There are 2 applications in the solution:
WebAPI resource & authorization server - Uses OWIN (hosted in IIS) and ASP.NET Identity to issue an authentication token on a correct login and then allow requests to the various controllers.
MVC client application - Has no authorization as of yet (until I figure it out) but will make calls to the WebAPI resource server to get all data. These calls will only ever be made from actions of the controllers in the client app, no client side AJAX calls.
The client application doesn't have it's own datasource. All information is stored in a database which the WebAPI service has access to, so essentially if they provide the correct credentials and the client app receives a bearer token I need to deliver a way for the application to see them as authorized.

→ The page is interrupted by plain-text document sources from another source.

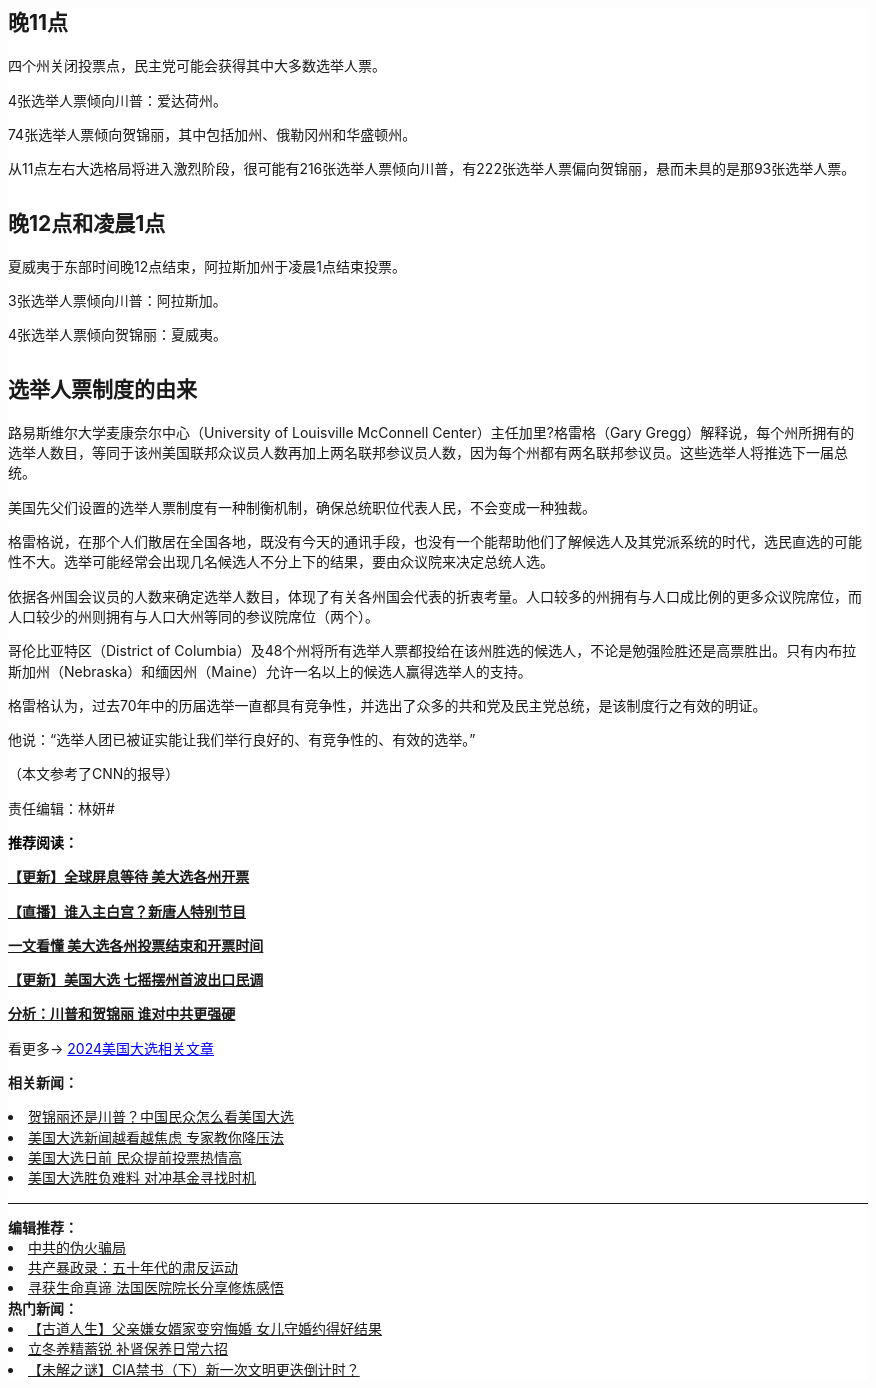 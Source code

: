 <h2>晚11点</h2>
<p>四个州关闭投票点，民主党可能会获得其中大多数选举人票。</p>
<p>4张选举人票倾向川普：爱达荷州。</p>
<p>74张选举人票倾向贺锦丽，其中包括加州、俄勒冈州和华盛顿州。</p>
<p>从11点左右大选格局将进入激烈阶段，很可能有216张选举人票倾向川普，有222张选举人票偏向贺锦丽，悬而未具的是那93张选举人票。</p>
<h2>晚12点和凌晨1点</h2>
<p>夏威夷于东部时间晚12点结束，阿拉斯加州于凌晨1点结束投票。</p>
<p>3张选举人票倾向川普：阿拉斯加。</p>
<p>4张选举人票倾向贺锦丽：夏威夷。</p>
<h2>选举人票制度的由来</h2>
<p>路易斯维尔大学麦康奈尔中心（University of Louisville McConnell Center）主任加里?格雷格（Gary Gregg）解释说，每个州所拥有的选举人数目，等同于该州美国联邦众议员人数再加上两名联邦参议员人数，因为每个州都有两名联邦参议员。这些选举人将推选下一届总统。</p>
<p>美国先父们设置的选举人票制度有一种制衡机制，确保总统职位代表人民，不会变成一种独裁。</p>
<p>格雷格说，在那个人们散居在全国各地，既没有今天的通讯手段，也没有一个能帮助他们了解候选人及其党派系统的时代，选民直选的可能性不大。选举可能经常会出现几名候选人不分上下的结果，要由众议院来决定总统人选。</p>
<p>依据各州国会议员的人数来确定选举人数目，体现了有关各州国会代表的折衷考量。人口较多的州拥有与人口成比例的更多众议院席位，而人口较少的州则拥有与人口大州等同的参议院席位（两个）。</p>
<p>哥伦比亚特区（District of Columbia）及48个州将所有选举人票都投给在该州胜选的候选人，不论是勉强险胜还是高票胜出。只有内布拉斯加州（Nebraska）和缅因州（Maine）允许一名以上的候选人赢得选举人的支持。</p>
<p>格雷格认为，过去70年中的历届选举一直都具有竞争性，并选出了众多的共和党及民主党总统，是该制度行之有效的明证。</p>
<p>他说：“选举人团已被证实能让我们举行良好的、有竞争性的、有效的选举。”</p>
<p>（本文参考了CNN的报导）</p>
<p>责任编辑：林妍#</p>
<div class="related-article" style="display: block;"><span style="color: #000; font-weight: bold;">推荐阅读：</span></div>
<p><span style="font-weight: bold; display: inline-block;"><a style="color: #0000ff;" href=><a href="https://github.com/1992513/djy/blob/master/gb/24/11/5/n14364551.md#1" target="_blank" rel="noopener">【更新】全球屏息等待 美大选各州开票</a></span></p>
<p><span style="font-weight: bold; display: inline-block;"><a style="color: #0000ff;" href=><a href="https://github.com/1992513/djy/blob/master/gb/24/10/25/n14357910.md#1" target="_blank" rel="noopener">【直播】谁入主白宫？新唐人特别节目</a></span></p>
<p><span style="font-weight: bold; display: inline-block;"><a style="color: #0000ff;" href=><a href="https://github.com/1992513/djy/blob/master/gb/24/11/2/n14363139.md#1" target="_blank" rel="noopener">一文看懂 美大选各州投票结束和开票时间</a></span></p>
<p><span style="font-weight: bold; display: inline-block;"><a style="color: #0000ff;" href=><a href="https://github.com/1992513/djy/blob/master/gb/24/11/4/n14364307.md#1" target="_blank" rel="noopener">【更新】美国大选 七摇摆州首波出口民调</a></span></p>
<p><span style="font-weight: bold; display: inline-block;"><a style="color: #0000ff;" href=><a href="https://github.com/1992513/djy/blob/master/gb/24/10/28/n14359441.md#1" target="_blank" rel="noopener">分析：川普和贺锦丽 谁对中共更强硬</a></span></p>
<p>看更多→ <a style="color: #0000ff;" href="https://github.com/1992513/djy/blob/master/gb/nf1532278.md#1" target="_blank" rel="noopener">2024美国大选相关文章</a></p>
	
<strong>相关新闻：</strong>
<li><a href="https://github.com/1992513/djy/blob/master/gb/24/10/24/n14357333.md#1">贺锦丽还是川普？中国民众怎么看美国大选</a></li>
<li><a href="https://github.com/1992513/djy/blob/master/gb/24/10/31/n14361921.md#1">美国大选新闻越看越焦虑 专家教你降压法</a></li>
<li><a href="https://github.com/1992513/djy/blob/master/gb/24/11/1/n14362589.md#1">美国大选日前 民众提前投票热情高</a></li>
<li><a href="https://github.com/1992513/djy/blob/master/gb/24/11/2/n14363005.md#1">美国大选胜负难料 对冲基金寻找时机</a></li>
<hr>
<strong>编辑推荐：</strong>
<li><a href="https://github.com/1992513/djy/blob/master/gb/16/1/21/n4622075.md?dfh#1" target="_blank">中共的伪火骗局</a></li><li><a href="https://github.com/1992513/djy/blob/master/gb/18/10/21/n10798292.md#1" target="_blank">共产暴政录：五十年代的肃反运动</a></li><li><a href="https://github.com/1992513/djy/blob/master/gb/19/8/30/n11488663.md#1" target="_blank">寻获生命真谛 法国医院院长分享修炼感悟</a></li>
<strong>热门新闻：</strong>
<li><a href="https://github.com/1992513/djy/blob/master/gb/24/10/17/n14352322.md#1">【古道人生】父亲嫌女婿家变穷悔婚 女儿守婚约得好结果</a></li>
<li><a href="https://github.com/1992513/djy/blob/master/gb/24/11/4/n14364228.md#1">立冬养精蓄锐 补肾保养日常六招</a></li>
<li><a href="https://github.com/1992513/djy/blob/master/gb/24/11/1/n14362702.md#1">【未解之谜】CIA禁书（下）新一次文明更迭倒计时？</a></li>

What's the best way to handle this?
Is it possible to configure OWIN on the client side to use the OAuth
settings of the server? Am I barking up the wrong tree and will I need to just use HTTPClients?
Could I deserialize the bearer token and store it in session, and
then write my own authorization providers to check these on the client side?
My initial concerns are I'm abusing Bearer Tokens and trying to cobble them into a solution which isn't ideal. All examples of external authorization I've found so far usually involve making calls to providers hosted by Google/Facebook/Twitter to check the user is who they say they are, and then moves on to creating a user record in their system. My application can't do this.
In regards to security I was planning to introduce filters which would validate the request has came from the client application by providing an identifier and secret, along with IP validation.
I realize this may be a bit open ended, but I'd appreciate any advice. The scope of the project is that the web service is the only thing to have access to the database. The MVC client application will be hosted on a different server, and the service will only accept requests from said client application.
You don't need to access the data source in your MVC app to validate the bearer token. Basically, you can do it in the following way,
MVC app requests access_token from webapi and passes it to the UI client (let's say a browser).
Browser stores the access_token in a cookie/localstorage and sends them to the MVC app for all subsequent requests.
Create an ActionFilter in the MVC app to validate if the request from the browser has the token supplied in the header. If not, reject the request.
MVC app passes the access_token in the Authorization header to the webapi.
Use HTTPS for all communications (between MVC app <-> Client and MVC app <-> WebAPI)
You can further obfuscate or encrypt the access_token you get from the WebAPI on the MVC app side for additional security but then you will have to send the decrypted version back to the WebAPI.
I realize that my answer is a bit late, but maybe it helps other people:
The bearer token that you get from the API has a list of claims encrypted that only the API can decrypt. I assume you need to have these claims on the MVC application as well so you can restrict resources on the client.
So, what I have done was to first get token. After you get it, you make another request to the API resource api/me/claims to get the list of readable claims on the client. Based on this list you can allow access to resources in your MVC CLient Application using a custom claims based Authorize attribute. Also, you can store the claims in a cookie in the client session. Below is the code for the API controller to get the Claims.
[RoutePrefix("api/me/claims")]
public class ClaimsController : BaseApiController
{
[Authorize]
[Route("")]
public IHttpActionResult GetClaims()
{
var identity = User.Identity as ClaimsIdentity;
var claims = from c in identity.Claims
select new
{
subject = c.Subject.Name,
type = c.Type,
value = c.Value
};
return Ok(claims);
}
}
The idea is to reconstruct the ClaimsIdentity object of the logged User on the Client side and maybe add it to the session.
The token is not enough. You might risk getting a Not Authorized response from the API on a resource that you have made visible for the user in the MVC Client Application. Needles to say that is recommended to use HTTPS for all requests.